GIVEN INFORMATION START
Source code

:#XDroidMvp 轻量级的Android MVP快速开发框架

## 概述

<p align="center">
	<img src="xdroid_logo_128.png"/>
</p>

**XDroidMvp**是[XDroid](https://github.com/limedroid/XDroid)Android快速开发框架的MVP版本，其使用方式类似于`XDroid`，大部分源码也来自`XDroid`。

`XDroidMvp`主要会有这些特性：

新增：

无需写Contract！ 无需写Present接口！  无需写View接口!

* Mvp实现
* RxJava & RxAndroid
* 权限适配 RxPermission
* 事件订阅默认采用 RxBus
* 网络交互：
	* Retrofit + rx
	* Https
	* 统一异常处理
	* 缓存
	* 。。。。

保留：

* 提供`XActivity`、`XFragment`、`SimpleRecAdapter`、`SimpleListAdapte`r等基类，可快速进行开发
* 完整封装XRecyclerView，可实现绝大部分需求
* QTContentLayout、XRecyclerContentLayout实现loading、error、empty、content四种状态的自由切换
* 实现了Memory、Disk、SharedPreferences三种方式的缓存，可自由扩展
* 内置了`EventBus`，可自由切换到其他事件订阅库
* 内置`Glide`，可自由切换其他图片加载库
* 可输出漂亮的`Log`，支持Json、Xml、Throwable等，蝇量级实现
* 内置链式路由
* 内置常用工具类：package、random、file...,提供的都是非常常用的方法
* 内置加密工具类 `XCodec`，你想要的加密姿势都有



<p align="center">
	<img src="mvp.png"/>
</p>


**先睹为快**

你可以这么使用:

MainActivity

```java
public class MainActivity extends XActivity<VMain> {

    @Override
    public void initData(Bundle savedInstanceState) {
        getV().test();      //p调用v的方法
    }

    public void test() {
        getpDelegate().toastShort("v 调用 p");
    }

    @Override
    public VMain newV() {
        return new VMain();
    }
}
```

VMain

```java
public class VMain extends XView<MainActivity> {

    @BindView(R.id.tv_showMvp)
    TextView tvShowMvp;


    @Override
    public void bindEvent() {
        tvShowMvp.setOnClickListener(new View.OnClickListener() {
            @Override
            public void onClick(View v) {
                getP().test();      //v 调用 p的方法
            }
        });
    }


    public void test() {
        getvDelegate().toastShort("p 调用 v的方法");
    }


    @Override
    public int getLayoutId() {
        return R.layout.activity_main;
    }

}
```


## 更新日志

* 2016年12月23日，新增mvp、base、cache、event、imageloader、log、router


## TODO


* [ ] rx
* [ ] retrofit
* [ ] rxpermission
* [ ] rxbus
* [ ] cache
GIVEN INFORMATION END
▶ _THE PROBLEM_:
Using the material above, report each line where "XDroidMvp" occurs.

▶ _RESPONSE AREA_:
:#XDroidMvp 轻量级的Android MVP快速开发框架
**XDroidMvp**是[XDroid](https://github.com/limedroid/XDroid)Android快速开发框架的MVP版本，其使用方式类似于`XDroid`，大部分源码也来自`XDroid`。
`XDroidMvp`主要会有这些特性：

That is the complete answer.